| When solid material is irradiated by some kinds of radiation,
the quality of the material is sometimes degraded considerably
(radiation damage). An understanding of the mechanism of radiation
damage is important for the development of useful materials. When
a high energy ion is injected into the lattice of a metal crystal,
it passes through the lattice exciting electrons near the ion
orbit and transfering the ion energy to them, or the ion directly
collides with an atom of the lattice. In the latter case, the
atom is ejected from the lattice. The ejected atom collides with
another atom and the process is repeated. The defects of interstitial
atoms and vacancies are produced as a cascade (Fig. 1-3). To know
which of these processes is dominant is very important and up
until now it was believed that radiation damage in metals is explained
by the direct collision of atoms.
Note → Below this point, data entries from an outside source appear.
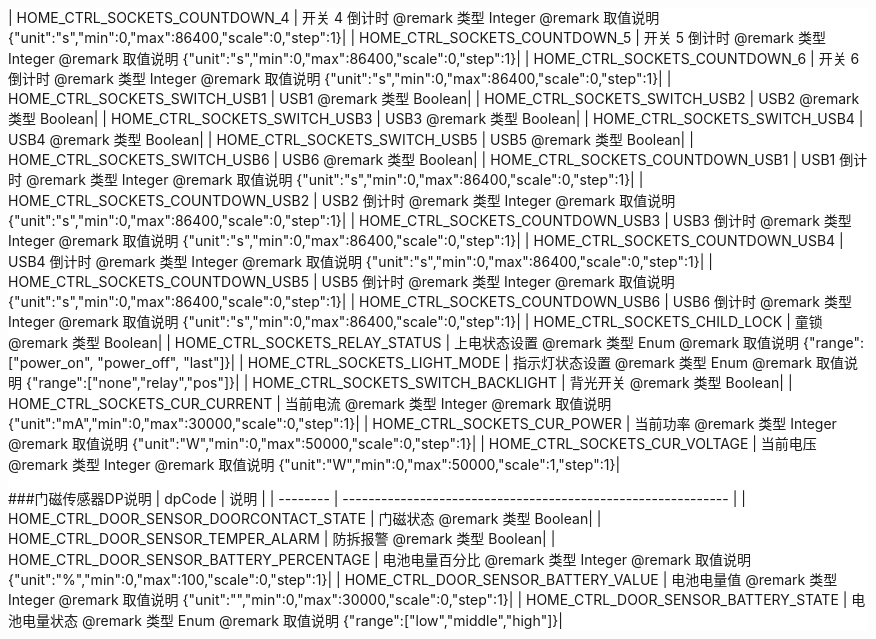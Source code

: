 | HOME_CTRL_SOCKETS_COUNTDOWN_4 | 开关 4 倒计时 @remark 类型 Integer @remark 取值说明 {"unit":"s","min":0,"max":86400,"scale":0,"step":1}|
| HOME_CTRL_SOCKETS_COUNTDOWN_5 | 开关 5 倒计时 @remark 类型 Integer @remark 取值说明 {"unit":"s","min":0,"max":86400,"scale":0,"step":1}|
| HOME_CTRL_SOCKETS_COUNTDOWN_6 | 开关 6 倒计时 @remark 类型 Integer @remark 取值说明 {"unit":"s","min":0,"max":86400,"scale":0,"step":1}|
| HOME_CTRL_SOCKETS_SWITCH_USB1 | USB1 @remark 类型 Boolean|
| HOME_CTRL_SOCKETS_SWITCH_USB2 | USB2 @remark 类型 Boolean|
| HOME_CTRL_SOCKETS_SWITCH_USB3 | USB3 @remark 类型 Boolean|
| HOME_CTRL_SOCKETS_SWITCH_USB4 | USB4 @remark 类型 Boolean|
| HOME_CTRL_SOCKETS_SWITCH_USB5 | USB5 @remark 类型 Boolean|
| HOME_CTRL_SOCKETS_SWITCH_USB6 | USB6 @remark 类型 Boolean|
| HOME_CTRL_SOCKETS_COUNTDOWN_USB1 | USB1 倒计时 @remark 类型 Integer @remark 取值说明 {"unit":"s","min":0,"max":86400,"scale":0,"step":1}|
| HOME_CTRL_SOCKETS_COUNTDOWN_USB2 | USB2 倒计时 @remark 类型 Integer @remark 取值说明 {"unit":"s","min":0,"max":86400,"scale":0,"step":1}|
| HOME_CTRL_SOCKETS_COUNTDOWN_USB3 | USB3 倒计时 @remark 类型 Integer @remark 取值说明 {"unit":"s","min":0,"max":86400,"scale":0,"step":1}|
| HOME_CTRL_SOCKETS_COUNTDOWN_USB4 | USB4 倒计时 @remark 类型 Integer @remark 取值说明 {"unit":"s","min":0,"max":86400,"scale":0,"step":1}|
| HOME_CTRL_SOCKETS_COUNTDOWN_USB5 | USB5 倒计时 @remark 类型 Integer @remark 取值说明 {"unit":"s","min":0,"max":86400,"scale":0,"step":1}|
| HOME_CTRL_SOCKETS_COUNTDOWN_USB6 | USB6 倒计时 @remark 类型 Integer @remark 取值说明 {"unit":"s","min":0,"max":86400,"scale":0,"step":1}|
| HOME_CTRL_SOCKETS_CHILD_LOCK | 童锁 @remark 类型 Boolean|
| HOME_CTRL_SOCKETS_RELAY_STATUS | 上电状态设置 @remark 类型 Enum @remark 取值说明 {"range":["power_on", "power_off", "last"]}|
| HOME_CTRL_SOCKETS_LIGHT_MODE | 指示灯状态设置 @remark 类型 Enum @remark 取值说明 {"range":["none","relay","pos"]}|
| HOME_CTRL_SOCKETS_SWITCH_BACKLIGHT | 背光开关 @remark 类型 Boolean|
| HOME_CTRL_SOCKETS_CUR_CURRENT | 当前电流 @remark 类型 Integer @remark 取值说明 {"unit":"mA","min":0,"max":30000,"scale":0,"step":1}|
| HOME_CTRL_SOCKETS_CUR_POWER | 当前功率 @remark 类型 Integer @remark 取值说明 {"unit":"W","min":0,"max":50000,"scale":0,"step":1}|
| HOME_CTRL_SOCKETS_CUR_VOLTAGE | 当前电压 @remark 类型 Integer @remark 取值说明 {"unit":"W","min":0,"max":50000,"scale":1,"step":1}|



###门磁传感器DP说明
| dpCode | 说明                                                         |
| -------- | ------------------------------------------------------------ |
| HOME_CTRL_DOOR_SENSOR_DOORCONTACT_STATE | 门磁状态 @remark 类型 Boolean|
| HOME_CTRL_DOOR_SENSOR_TEMPER_ALARM | 防拆报警 @remark 类型 Boolean|
| HOME_CTRL_DOOR_SENSOR_BATTERY_PERCENTAGE | 电池电量百分比 @remark 类型 Integer @remark 取值说明 {"unit":"%","min":0,"max":100,"scale":0,"step":1}|
| HOME_CTRL_DOOR_SENSOR_BATTERY_VALUE | 电池电量值 @remark 类型 Integer @remark 取值说明 {"unit":"","min":0,"max":30000,"scale":0,"step":1}|
| HOME_CTRL_DOOR_SENSOR_BATTERY_STATE | 电池电量状态 @remark 类型 Enum @remark 取值说明 {"range":["low","middle","high"]}|
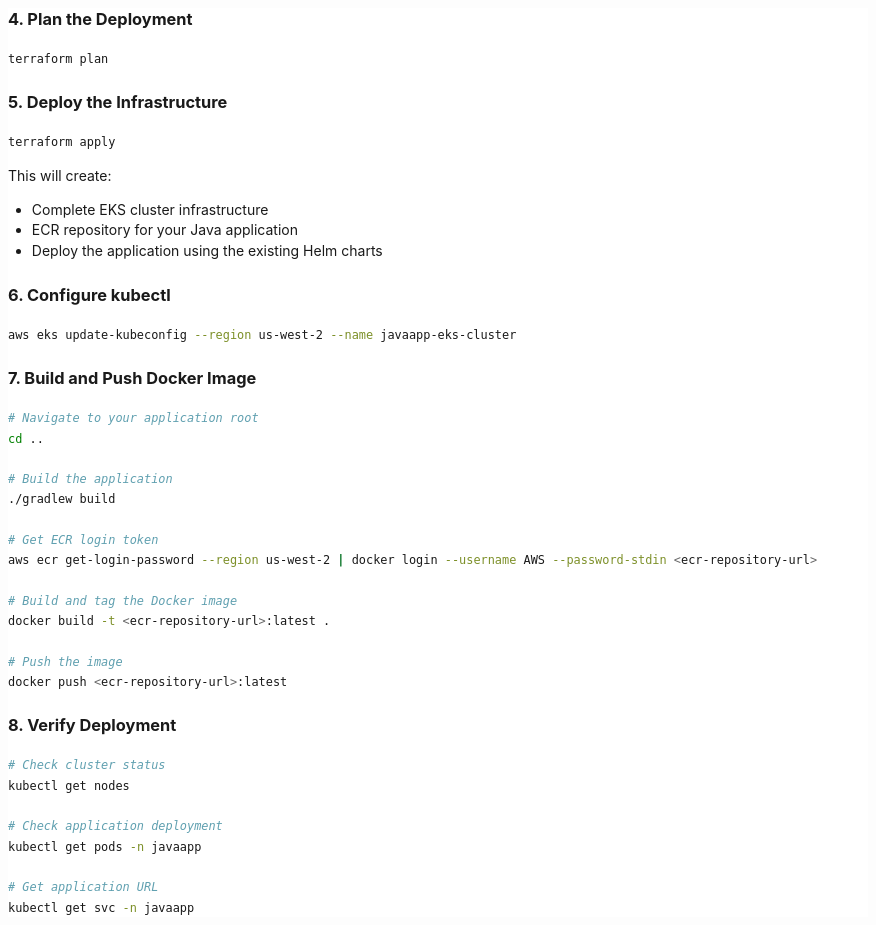 ### 4. Plan the Deployment

```bash
terraform plan
```

### 5. Deploy the Infrastructure

```bash
terraform apply
```

This will create:
- Complete EKS cluster infrastructure
- ECR repository for your Java application
- Deploy the application using the existing Helm charts

### 6. Configure kubectl

```bash
aws eks update-kubeconfig --region us-west-2 --name javaapp-eks-cluster
```

### 7. Build and Push Docker Image

```bash
# Navigate to your application root
cd ..

# Build the application
./gradlew build

# Get ECR login token
aws ecr get-login-password --region us-west-2 | docker login --username AWS --password-stdin <ecr-repository-url>

# Build and tag the Docker image
docker build -t <ecr-repository-url>:latest .

# Push the image
docker push <ecr-repository-url>:latest
```

### 8. Verify Deployment

```bash
# Check cluster status
kubectl get nodes

# Check application deployment
kubectl get pods -n javaapp

# Get application URL
kubectl get svc -n javaapp
```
However, in experiments for
Ni, Pt, and so on at an extremely low temperature (-265 degrees
cent.) where the movement of defects is frozen, we found that
the effect of electron excitation dominates. This is clearly shown
in the experiment of the irradiation of Ni crystal by carbon and
iodine ions sequentially as follows; (1) by irradiating the Ni
crystal with C ions, Ni atoms are ejected from the lattice but
their movement is frozen because of the extremely low temperature,
which results in the accumulation of defects with time (Fig. 1-4
left), but (2) if after the irradiation by C ions, the crystal
is irradiated by iodine ions which have a higher electron excitation
effect than carbon, the energy of the iodine ions effectively
diminishes the defects and the number of the defects decreases
quickly. Thus, to decrease the defects, only a small amount of
an irradiation with iodine ions suffices because of their high
electron excitation effects (Fig. 1-4 right). |